*******************
Aggregate Functions
*******************

Overview
========

Aggregate function is used when you want to analyze data and extract some results.
Aggregate function returns the grouped results and it returns only the columns which are grouped.

Below is the table which stores the sales amounts per month of each year.

.. code-block:: sql

    CREATE TABLE sales_mon_tbl (
        yyyy INT,
        mm INT,
        sales_sum INT
    );
    
    INSERT INTO sales_mon_tbl VALUES
        (2000, 1, 1000), (2000, 2, 770), (2000, 3, 630), (2000, 4, 890),
        (2000, 5, 500), (2000, 6, 900), (2000, 7, 1300), (2000, 8, 1800), 
        (2000, 9, 2100), (2000, 10, 1300), (2000, 11, 1500), (2000, 12, 1610), 
        (2001, 1, 1010), (2001, 2, 700), (2001, 3, 600), (2001, 4, 900),
        (2001, 5, 1200), (2001, 6, 1400), (2001, 7, 1700), (2001, 8, 1110), 
        (2001, 9, 970), (2001, 10, 690), (2001, 11, 710), (2001, 12, 880), 
        (2002, 1, 980), (2002, 2, 750), (2002, 3, 730), (2002, 4, 980),
        (2002, 5, 1110), (2002, 6, 570), (2002, 7, 1630), (2002, 8, 1890), 
        (2002, 9, 2120), (2002, 10, 970), (2002, 11, 420), (2002, 12, 1300);

You can get the result of the total sales amount per year by the below query.

.. code-block:: sql

    SELECT yyyy, sum(sales_sum) 
    FROM sales_mon_tbl
    GROUP BY yyyy;

::

             yyyy  sum(sales_sum)
    =============================
             2000           14300
             2001           11870
             2002           13450
 
**Aggregate function** returns one result based on the group of rows. When the **GROUP BY** clause is included, a one-row aggregate result per group is returned. When the **GROUP BY** clause is omitted, a one-row aggregate result for all rows is returned. The **HAVING** clause is used to add a condition to the query which contains the **GROUP BY** clause.

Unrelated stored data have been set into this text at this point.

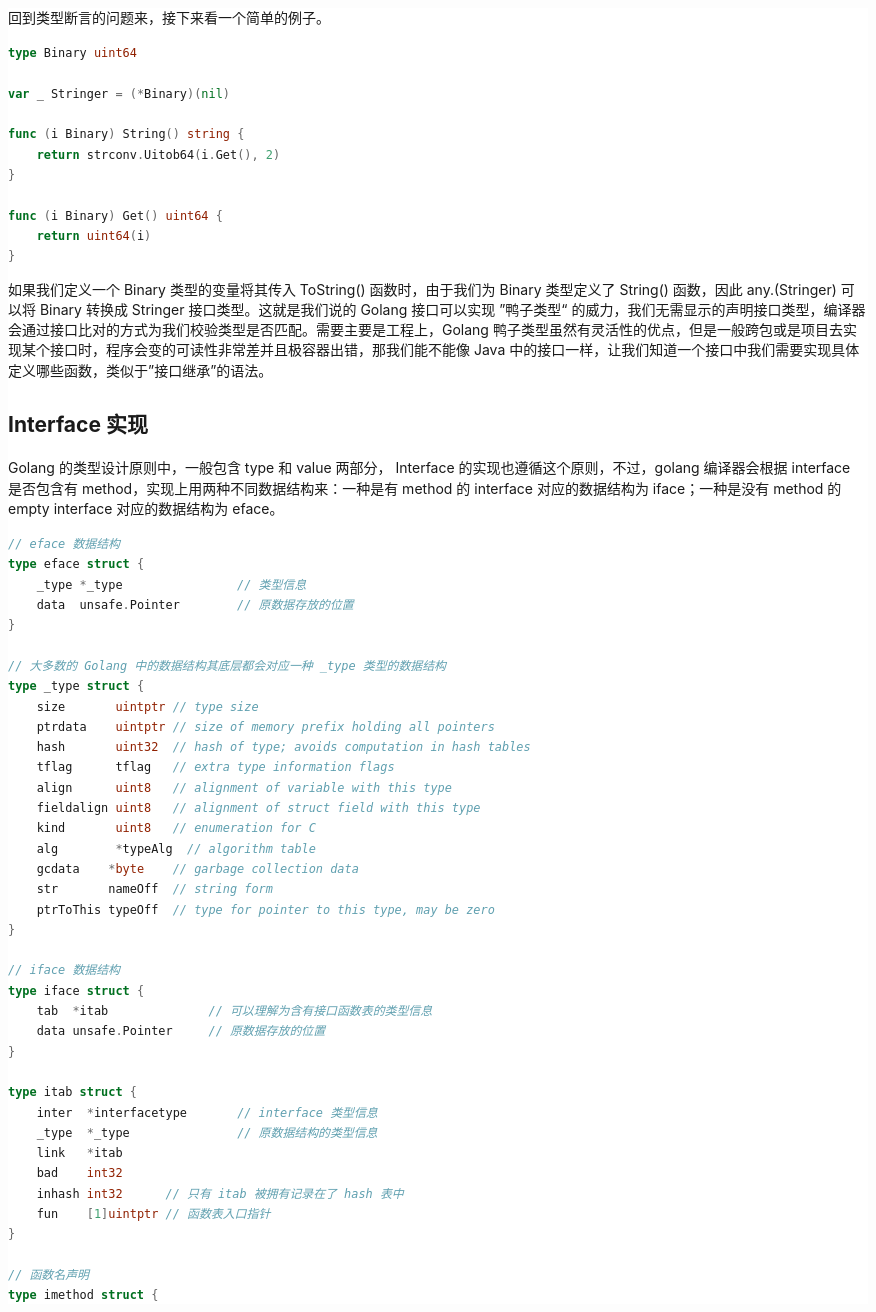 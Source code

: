 回到类型断言的问题来，接下来看一个简单的例子。

```go
type Binary uint64

var _ Stringer = (*Binary)(nil)

func (i Binary) String() string {
    return strconv.Uitob64(i.Get(), 2)
}

func (i Binary) Get() uint64 {
    return uint64(i)
}
```

如果我们定义一个 Binary 类型的变量将其传入 ToString() 函数时，由于我们为 Binary 类型定义了 String() 函数，因此 any.(Stringer) 可以将 Binary 转换成 Stringer 接口类型。这就是我们说的 Golang 接口可以实现 ”鸭子类型“ 的威力，我们无需显示的声明接口类型，编译器会通过接口比对的方式为我们校验类型是否匹配。需要主要是工程上，Golang 鸭子类型虽然有灵活性的优点，但是一般跨包或是项目去实现某个接口时，程序会变的可读性非常差并且极容器出错，那我们能不能像 Java 中的接口一样，让我们知道一个接口中我们需要实现具体定义哪些函数，类似于”接口继承”的语法。

## Interface 实现

Golang 的类型设计原则中，一般包含 type 和 value 两部分， Interface 的实现也遵循这个原则，不过，golang 编译器会根据 interface 是否包含有 method，实现上用两种不同数据结构来：一种是有 method 的 interface 对应的数据结构为 iface；一种是没有 method 的 empty interface 对应的数据结构为 eface。

```go
// eface 数据结构
type eface struct {
    _type *_type                // 类型信息
    data  unsafe.Pointer        // 原数据存放的位置
}

// 大多数的 Golang 中的数据结构其底层都会对应一种 _type 类型的数据结构
type _type struct {
    size       uintptr // type size
    ptrdata    uintptr // size of memory prefix holding all pointers
    hash       uint32  // hash of type; avoids computation in hash tables
    tflag      tflag   // extra type information flags
    align      uint8   // alignment of variable with this type
    fieldalign uint8   // alignment of struct field with this type
    kind       uint8   // enumeration for C
    alg        *typeAlg  // algorithm table
    gcdata    *byte    // garbage collection data
    str       nameOff  // string form
    ptrToThis typeOff  // type for pointer to this type, may be zero
}

// iface 数据结构
type iface struct {
    tab  *itab              // 可以理解为含有接口函数表的类型信息
    data unsafe.Pointer     // 原数据存放的位置
}

type itab struct {
    inter  *interfacetype       // interface 类型信息
    _type  *_type               // 原数据结构的类型信息
    link   *itab
    bad    int32
    inhash int32      // 只有 itab 被拥有记录在了 hash 表中
    fun    [1]uintptr // 函数表入口指针
}

// 函数名声明
type imethod struct {
``` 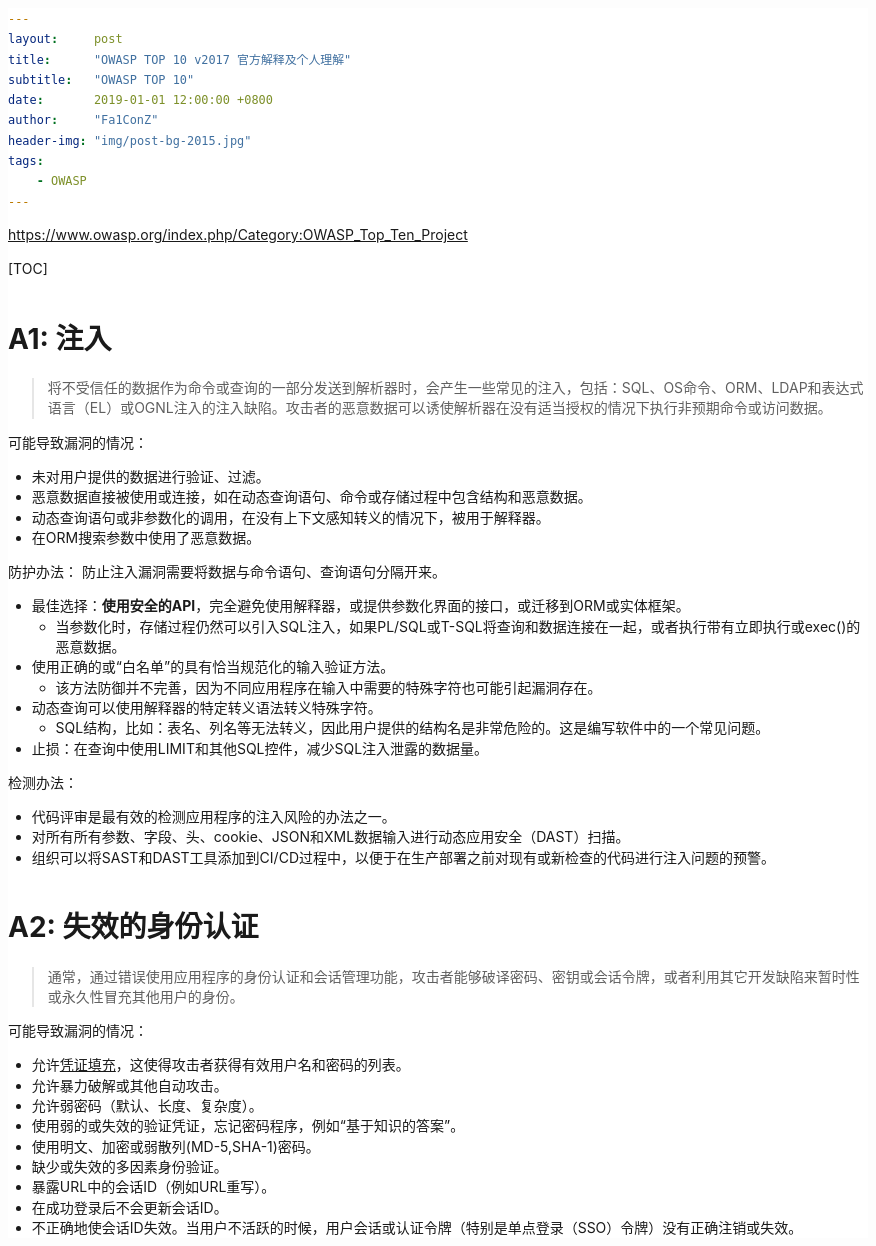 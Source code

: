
 ```yaml
---
layout:     post
title:      "OWASP TOP 10 v2017 官方解释及个人理解"
subtitle:   "OWASP TOP 10"
date:       2019-01-01 12:00:00 +0800
author:     "Fa1ConZ"
header-img: "img/post-bg-2015.jpg"
tags:
    - OWASP
---
```


https://www.owasp.org/index.php/Category:OWASP_Top_Ten_Project

[TOC]

# A1: 注入

> 将不受信任的数据作为命令或查询的一部分发送到解析器时，会产生一些常见的注入，包括：SQL、OS命令、ORM、LDAP和表达式语言（EL）或OGNL注入的注入缺陷。攻击者的恶意数据可以诱使解析器在没有适当授权的情况下执行非预期命令或访问数据。


可能导致漏洞的情况：
- 未对用户提供的数据进行验证、过滤。
- 恶意数据直接被使用或连接，如在动态查询语句、命令或存储过程中包含结构和恶意数据。
- 动态查询语句或非参数化的调用，在没有上下文感知转义的情况下，被用于解释器。
- 在ORM搜索参数中使用了恶意数据。
 
防护办法：
防止注入漏洞需要将数据与命令语句、查询语句分隔开来。
- 最佳选择：**使用安全的API**，完全避免使用解释器，或提供参数化界面的接口，或迁移到ORM或实体框架。
  - 当参数化时，存储过程仍然可以引入SQL注入，如果PL/SQL或T-SQL将查询和数据连接在一起，或者执行带有立即执行或exec()的恶意数据。
- 使用正确的或“白名单”的具有恰当规范化的输入验证方法。
  - 该方法防御并不完善，因为不同应用程序在输入中需要的特殊字符也可能引起漏洞存在。
- 动态查询可以使用解释器的特定转义语法转义特殊字符。
  - SQL结构，比如：表名、列名等无法转义，因此用户提供的结构名是非常危险的。这是编写软件中的一个常见问题。
- 止损：在查询中使用LIMIT和其他SQL控件，减少SQL注入泄露的数据量。

检测办法：
- 代码评审是最有效的检测应用程序的注入风险的办法之一。
- 对所有所有参数、字段、头、cookie、JSON和XML数据输入进行动态应用安全（DAST）扫描。
- 组织可以将SAST和DAST工具添加到CI/CD过程中，以便于在生产部署之前对现有或新检查的代码进行注入问题的预警。


# A2: 失效的身份认证
> 通常，通过错误使用应用程序的身份认证和会话管理功能，攻击者能够破译密码、密钥或会话令牌，或者利用其它开发缺陷来暂时性或永久性冒充其他用户的身份。


可能导致漏洞的情况：
- 允许[凭证填充](https://www.owasp.org/index.php/Credential_stuffing)，这使得攻击者获得有效用户名和密码的列表。
- 允许暴力破解或其他自动攻击。
- 允许弱密码（默认、长度、复杂度）。
- 使用弱的或失效的验证凭证，忘记密码程序，例如“基于知识的答案”。
- 使用明文、加密或弱散列(MD-5,SHA-1)密码。
- 缺少或失效的多因素身份验证。
- 暴露URL中的会话ID（例如URL重写）。
- 在成功登录后不会更新会话ID。
- 不正确地使会话ID失效。当用户不活跃的时候，用户会话或认证令牌（特别是单点登录（SSO）令牌）没有正确注销或失效。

Most aggregate functions can use **DISTINCT**, **UNIQUE** constraints. For the **GROUP BY ... HAVING** clause, see :ref:`group-by-clause`.

AVG
===

.. function:: AVG ( [ DISTINCT | DISTINCTROW | UNIQUE | ALL ] expression )

    The **AVG** function calculates the arithmetic average of the value of an expression representing all rows. Only one *expression* is specified as a parameter. You can get the average without duplicates by using the **DISTINCT** or **UNIQUE** keyword in front of the expression or the average of all values by omitting the keyword or by using **ALL**.

    :param expression: Specifies an expression that returns a numeric value. An expression that returns a collection-type data is not allowed.
    :param ALL: Calculates an average value for all data (default).
    :param DISTINCT,DISTINCTROW,UNIQUE: Calculates an average value without duplicates.
    :rtype: DOUBLE

The following example shows how to retrieve the average number of gold medals that Korea won in Olympics in the *demodb* database.

.. code-block:: sql

    SELECT AVG(gold)
    FROM participant
    WHERE nation_code = 'KOR'; 
    
::

                     avg(gold)
    ==========================
         9.600000000000000e+00

COUNT
=====

.. function:: COUNT ( * | [ DISTINCT | DISTINCTROW | UNIQUE | ALL ] expression )

    The **COUNT** function returns the number of rows returned by a query. If an asterisk (*) is specified, the number of all rows satisfying the condition (including the rows with the **NULL** value) is returned. If the **DISTINCT** or **UNIQUE** keyword is specified in front of the expression, only the number of rows that have a unique value (excluding the rows with the **NULL** value) is returned after duplicates have been removed. Therefore, the value returned is always an integer and **NULL** is never returned.

    :param expression: Specifies an expression.
    :param ALL: Gets the number of rows given in the *expression* (default).
    :param DISTINCT,DISTINCTROW,UNIQUE: Gets the number of rows without duplicates.
    :rtype: INT
    
A column that has collection type and object domain (user-defined class) can also be specified in the *expression*.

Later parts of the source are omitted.